What you should do:
Each entry below must appear in the output exactly as written.

- Opening Delimiter -

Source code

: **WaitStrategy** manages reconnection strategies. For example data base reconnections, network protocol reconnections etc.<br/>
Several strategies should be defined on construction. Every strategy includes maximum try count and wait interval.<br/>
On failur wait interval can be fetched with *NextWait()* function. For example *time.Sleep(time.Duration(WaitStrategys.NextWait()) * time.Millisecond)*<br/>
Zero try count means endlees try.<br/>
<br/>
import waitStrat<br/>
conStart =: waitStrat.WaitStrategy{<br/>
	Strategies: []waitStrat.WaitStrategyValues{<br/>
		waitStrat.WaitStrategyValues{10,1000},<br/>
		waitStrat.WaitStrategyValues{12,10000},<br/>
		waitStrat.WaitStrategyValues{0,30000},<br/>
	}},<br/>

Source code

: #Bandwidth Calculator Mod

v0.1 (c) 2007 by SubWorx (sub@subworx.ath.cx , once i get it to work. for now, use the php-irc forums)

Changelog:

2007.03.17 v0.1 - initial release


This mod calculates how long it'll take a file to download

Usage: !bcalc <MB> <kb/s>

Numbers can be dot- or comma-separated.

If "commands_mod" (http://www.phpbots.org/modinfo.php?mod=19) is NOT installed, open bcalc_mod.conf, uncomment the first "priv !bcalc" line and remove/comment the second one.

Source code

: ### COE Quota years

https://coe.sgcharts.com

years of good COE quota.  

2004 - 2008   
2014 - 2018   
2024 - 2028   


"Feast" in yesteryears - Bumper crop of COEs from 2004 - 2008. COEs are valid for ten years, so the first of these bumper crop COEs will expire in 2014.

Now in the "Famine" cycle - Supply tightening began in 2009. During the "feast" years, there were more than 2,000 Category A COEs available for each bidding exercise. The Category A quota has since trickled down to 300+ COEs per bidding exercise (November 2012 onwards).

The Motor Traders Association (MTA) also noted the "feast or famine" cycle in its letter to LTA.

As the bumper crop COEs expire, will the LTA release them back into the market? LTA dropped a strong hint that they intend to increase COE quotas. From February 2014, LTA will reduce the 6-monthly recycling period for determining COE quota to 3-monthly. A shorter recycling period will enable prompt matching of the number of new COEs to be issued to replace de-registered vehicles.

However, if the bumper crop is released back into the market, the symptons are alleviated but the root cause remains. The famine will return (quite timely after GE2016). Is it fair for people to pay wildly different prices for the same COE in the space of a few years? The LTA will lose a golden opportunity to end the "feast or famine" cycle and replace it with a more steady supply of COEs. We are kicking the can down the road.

- Closing Delimiter -

The completed task:
Source code

: **WaitStrategy** manages reconnection strategies. For example data base reconnections, network protocol reconnections etc.<br/>
Several strategies should be defined on construction. Every strategy includes maximum try count and wait interval.<br/>
On failur wait interval can be fetched with *NextWait()* function. For example *time.Sleep(time.Duration(WaitStrategys.NextWait()) * time.Millisecond)*<br/>
Zero try count means endlees try.<br/>
<br/>
import waitStrat<br/>
conStart =: waitStrat.WaitStrategy{<br/>
	Strategies: []waitStrat.WaitStrategyValues{<br/>
		waitStrat.WaitStrategyValues{10,1000},<br/>
		waitStrat.WaitStrategyValues{12,10000},<br/>
		waitStrat.WaitStrategyValues{0,30000},<br/>
	}},<br/>

Source code

: #Bandwidth Calculator Mod

v0.1 (c) 2007 by SubWorx (sub@subworx.ath.cx , once i get it to work. for now, use the php-irc forums)

Changelog:

2007.03.17 v0.1 - initial release


This mod calculates how long it'll take a file to download

Usage: !bcalc <MB> <kb/s>

Numbers can be dot- or comma-separated.

If "commands_mod" (http://www.phpbots.org/modinfo.php?mod=19) is NOT installed, open bcalc_mod.conf, uncomment the first "priv !bcalc" line and remove/comment the second one.

Source code

: ### COE Quota years

https://coe.sgcharts.com

years of good COE quota.  

2004 - 2008   
2014 - 2018   
2024 - 2028   


"Feast" in yesteryears - Bumper crop of COEs from 2004 - 2008. COEs are valid for ten years, so the first of these bumper crop COEs will expire in 2014.

Now in the "Famine" cycle - Supply tightening began in 2009. During the "feast" years, there were more than 2,000 Category A COEs available for each bidding exercise. The Category A quota has since trickled down to 300+ COEs per bidding exercise (November 2012 onwards).

The Motor Traders Association (MTA) also noted the "feast or famine" cycle in its letter to LTA.

As the bumper crop COEs expire, will the LTA release them back into the market? LTA dropped a strong hint that they intend to increase COE quotas. From February 2014, LTA will reduce the 6-monthly recycling period for determining COE quota to 3-monthly. A shorter recycling period will enable prompt matching of the number of new COEs to be issued to replace de-registered vehicles.

However, if the bumper crop is released back into the market, the symptons are alleviated but the root cause remains. The famine will return (quite timely after GE2016). Is it fair for people to pay wildly different prices for the same COE in the space of a few years? The LTA will lose a golden opportunity to end the "feast or famine" cycle and replace it with a more steady supply of COEs. We are kicking the can down the road.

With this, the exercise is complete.